3. Specific fragment ions are selected in the Q3 quadrupole for detection and quantification. These fragment ions are characteristic of the target molecule and serve as unique signatures for its identification.

 

The combination of the precursor ion and its corresponding fragment ion is referred to as a “transition”. This transition is crucial as it provides both specificity and sensitivity for accurate quantification.

 

Figure 1 : Representative scheme of Selected reaction monitoring principle

Results

Figures 2 and 3 illustrate the comparison between LC-SRM results and RIA results for animals subjected to different initial doses (low or high).

 

Figure 2 : Kinetic of compound degradation for animals treated with low dose. Blue: RIA results for 3 animals. Orange: LC-SRM results for 3 animals.

Figure 3 : Kinetic of compound degradation for animals treated with high dose. Blue: RIA results for 3 animals. Orange: LC-SRM results for 3 animals.

The results indicated that the degradation of the compound could be effectively monitored using both RIA and LC-SRM methods. Regardless of the initial dose of the compound, comparable results were obtained using LC-SRM and RIA techniques. The cross validation of the findings is thus demonstrated in Figures 2 and 3.
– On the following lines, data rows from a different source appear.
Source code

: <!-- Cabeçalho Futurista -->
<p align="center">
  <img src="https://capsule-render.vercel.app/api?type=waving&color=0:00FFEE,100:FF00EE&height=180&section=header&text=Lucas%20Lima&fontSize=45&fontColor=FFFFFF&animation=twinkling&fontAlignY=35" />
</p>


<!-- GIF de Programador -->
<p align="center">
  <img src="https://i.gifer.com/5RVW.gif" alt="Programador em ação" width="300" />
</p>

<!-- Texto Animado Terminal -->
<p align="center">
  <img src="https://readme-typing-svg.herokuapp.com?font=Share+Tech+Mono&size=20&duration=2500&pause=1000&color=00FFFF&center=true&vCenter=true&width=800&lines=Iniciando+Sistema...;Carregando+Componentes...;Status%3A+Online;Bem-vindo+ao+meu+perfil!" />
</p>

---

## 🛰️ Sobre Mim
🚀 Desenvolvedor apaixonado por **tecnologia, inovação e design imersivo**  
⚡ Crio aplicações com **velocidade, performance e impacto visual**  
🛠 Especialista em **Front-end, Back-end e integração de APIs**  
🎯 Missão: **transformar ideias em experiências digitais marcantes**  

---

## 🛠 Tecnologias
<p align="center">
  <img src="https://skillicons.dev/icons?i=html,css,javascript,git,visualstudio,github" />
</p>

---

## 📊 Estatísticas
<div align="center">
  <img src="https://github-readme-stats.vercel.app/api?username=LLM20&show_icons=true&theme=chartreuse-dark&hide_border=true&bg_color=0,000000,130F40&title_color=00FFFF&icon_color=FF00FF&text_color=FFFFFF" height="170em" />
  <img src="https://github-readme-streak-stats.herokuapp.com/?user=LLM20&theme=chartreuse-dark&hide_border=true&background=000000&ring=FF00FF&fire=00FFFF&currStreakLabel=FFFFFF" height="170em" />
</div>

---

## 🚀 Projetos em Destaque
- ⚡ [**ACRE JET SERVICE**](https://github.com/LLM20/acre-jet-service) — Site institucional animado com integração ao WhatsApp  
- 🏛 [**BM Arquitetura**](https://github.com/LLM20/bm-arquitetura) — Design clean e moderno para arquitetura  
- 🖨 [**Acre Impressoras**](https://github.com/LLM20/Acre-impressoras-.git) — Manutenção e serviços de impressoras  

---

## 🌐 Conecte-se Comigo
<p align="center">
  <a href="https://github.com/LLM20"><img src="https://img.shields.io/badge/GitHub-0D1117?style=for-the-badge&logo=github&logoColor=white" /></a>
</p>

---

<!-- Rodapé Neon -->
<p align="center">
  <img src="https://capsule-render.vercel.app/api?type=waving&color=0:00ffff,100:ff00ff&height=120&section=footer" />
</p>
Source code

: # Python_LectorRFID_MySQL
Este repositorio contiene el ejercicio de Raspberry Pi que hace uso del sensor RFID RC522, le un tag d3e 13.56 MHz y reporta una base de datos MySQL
However, 96 hours after sampling, for the animals treated with the high initial dose, the drug was not detected with SRM, while it remained detected with RIA (Figure 4).

Figure 4 : Compound dose decreases depending on time. Blue (RIA) results mean for 3 animals for high initial compound dose (triangle) or low initial dose (round); Orange: LC-SRM results mean for 3 animals for high initial compound dose (triangle) or low initial dose (round). 

Two hypotheses can be confronted:

• The first is that LC-SRM may be less sensitive than RIA for quantifying the compound of interest. 
• The second hypothesis suggests that RIA may measure not only the therapeutic peptide but also its metabolites, thus lacking specificity compared to LC-SRM.

 

In the case of a high initial compound dose, the results showed that RIA tended to provide higher quantitation of the compound at all-time points. As mentioned earlier, the difference could be attributed to the fact that RIA technique measures not only the therapeutic peptide but also its metabolites.

 

In this study, the LC-SRM approach was employed to validate the RIA PK study of a highly effective therapeutic peptide. The LC-SRM method proved to be a valuable approach for confirming and enhancing the results obtained through RIA analysis.

 

One of the key advantages of the LC-SRM approach is its ability to provide high specificity in distinguishing the therapeutic peptide from other naturally occurring peptides within the body, as well as its potential metabolites. This specificity is crucial for accurately quantifying and tracking the therapeutic peptide’s presence and concentration in biological samples.